Juchitán de Zaragoza, Oaxaca; Mexico;
- Frequency: 106.1 FM
- Branding: Órbita Digital

Programming
- Format: Community radio

Ownership
- Owner: Guna Caa Yuni Xhiña, A.C.

History
- First air date: 2017 (social community concession)
- Former frequencies: 90.9 FM, 92.5 FM (as a pirate)
- Call sign meaning: Guna Caa Yuni Xhiña

Technical information
- Class: A
- ERP: 2.16 kW
- HAAT: 33.6 m
- Transmitter coordinates: 16°26′52.1″N 95°01′15.8″W﻿ / ﻿16.447806°N 95.021056°W

Links
- Website: orbitadigital.com.mx

= XHGCY-FM =

Community radio station in Juchitán de Zaragoza, Oaxaca

XHGCY-FM is a community radio station on 106.1 FM in Juchitán de Zaragoza, Oaxaca.
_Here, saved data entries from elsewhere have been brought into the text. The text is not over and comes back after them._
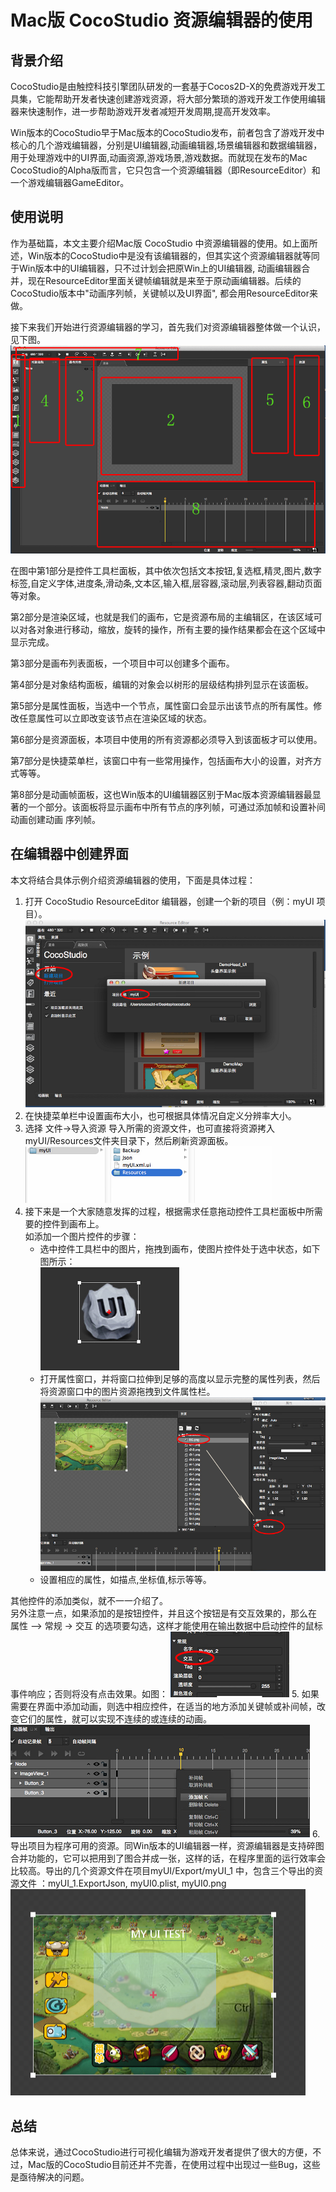 # Mac版 CocoStudio 资源编辑器的使用
## 背景介绍
CocoStudio是由触控科技引擎团队研发的一套基于Cocos2D-X的免费游戏开发工具集，它能帮助开发者快速创建游戏资源，将大部分繁琐的游戏开发工作使用编辑器来快速制作，进一步帮助游戏开发者减短开发周期,提高开发效率。

Win版本的CocoStudio早于Mac版本的CocoStudio发布，前者包含了游戏开发中核心的几个游戏编辑器，分别是UI编辑器,动画编辑器,场景编辑器和数据编辑器，用于处理游戏中的UI界面,动画资源,游戏场景,游戏数据。而就现在发布的Mac CocoStudio的Alpha版而言，它只包含一个资源编辑器（即ResourceEditor）和一个游戏编辑器GameEditor。

## 使用说明
作为基础篇，本文主要介绍Mac版 CocoStudio 中资源编辑器的使用。如上面所述，Win版本的CocoStudio中是没有该编辑器的，但其实这个资源编辑器就等同于Win版本中的UI编辑器，只不过计划会把原Win上的UI编辑器, 动画编辑器合并，现在ResourceEditor里面关键帧编辑就是来至于原动画编辑器。后续的CocoStudio版本中"动画序列帧，关键帧以及UI界面", 都会用ResourceEditor来做。

接下来我们开始进行资源编辑器的学习，首先我们对资源编辑器整体做一个认识，见下图。   
![](./res/main.png)

在图中第1部分是控件工具栏面板，其中依次包括文本按钮,复选框,精灵,图片,数字标签,自定义字体,进度条,滑动条,文本区,输入框,层容器,滚动层,列表容器,翻动页面等对象。

第2部分是渲染区域，也就是我们的画布，它是资源布局的主编辑区，在该区域可以对各对象进行移动，缩放，旋转的操作，所有主要的操作结果都会在这个区域中显示完成。

第3部分是画布列表面板，一个项目中可以创建多个画布。

第4部分是对象结构面板，编辑的对象会以树形的层级结构排列显示在该面板。

第5部分是属性面板，当选中一个节点，属性窗口会显示出该节点的所有属性。修改任意属性可以立即改变该节点在渲染区域的状态。

第6部分是资源面板，本项目中使用的所有资源都必须导入到该面板才可以使用。

第7部分是快捷菜单栏，该窗口中有一些常用操作，包括画布大小的设置，对齐方式等等。

第8部分是动画帧面板，这也Win版本的UI编辑器区别于Mac版本资源编辑器最显著的一个部分。该面板将显示画布中所有节点的序列帧，可通过添加帧和设置补间动画创建动画
序列帧。
## 在编辑器中创建界面
本文将结合具体示例介绍资源编辑器的使用，下面是具体过程：

1. 打开 CocoStudio ResourceEditor 编辑器，创建一个新的项目（例：myUI 项目）。   
![](./res/create.png)  
2. 在快捷菜单栏中设置画布大小，也可根据具体情况自定义分辨率大小。
3. 选择 文件->导入资源 导入所需的资源文件，也可直接将资源拷入myUI/Resources文件夹目录下，然后刷新资源面板。    
![](./res/resources.png)
4. 接下来是一个大家随意发挥的过程，根据需求任意拖动控件工具栏面板中所需要的控件到画布上。     
如添加一个图片控件的步骤：
	- 选中控件工具栏中的图片，拖拽到画布，使图片控件处于选中状态，如下图所示：      
	![](./res/image.png) 
	- 打开属性窗口，并将窗口拉伸到足够的高度以显示完整的属性列表，然后将资源窗口中的图片资源拖拽到文件属性栏。     
	![](./res/drag.png) 
	- 设置相应的属性，如描点,坐标值,标示等等。 
	>   
其他控件的添加类似，就不一一介绍了。      
另外注意一点，如果添加的是按钮控件，并且这个按钮是有交互效果的，那么在 属性 –> 常规 -> 交互 的选项要勾选，这样才能使用在输出数据中启动控件的鼠标事件响应；否则将没有点击效果。如图：
![](./res/button.png) 
5. 如果需要在界面中添加动画，则选中相应控件，在适当的地方添加关键帧或补间帧，改变它们的属性，就可以实现不连续的或连续的动画。
![](./res/key.png) 
6. 导出项目为程序可用的资源。同Win版本的UI编辑器一样，资源编辑器是支持碎图合并功能的，它可以把用到了图合并成一张，这样的话，在程序里面的运行效率会比较高。导出的几个资源文件在项目myUI/Export/myUI_1 中，包含三个导出的资源文件 ：myUI_1.ExportJson, myUI0.plist, myUI0.png       
![](./res/result.png) 

## 总结

总体来说，通过CocoStudio进行可视化编辑为游戏开发者提供了很大的方便，不过，Mac版的CocoStudio目前还并不完善，在使用过程中出现过一些Bug，这些是亟待解决的问题。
It is known as Órbita Digital and owned by the civil association Guna Caa Yuni Xhiña, A.C.

==History==
Órbita Digital operated as a pirate station until it was raided in November 2014 along with other unlicensed radio stations in the region. The Federal Telecommunications Institute (IFT) later imposed a fine.

In September 2017, weeks after a major earthquake struck Juchitán, the IFT approved a new social community radio concession for Órbita Digital (incorporated as Guna Caa Yuni Xhiña, A.C.). With the concession, the newly minted XHGCY-FM moved to 106.1 MHz.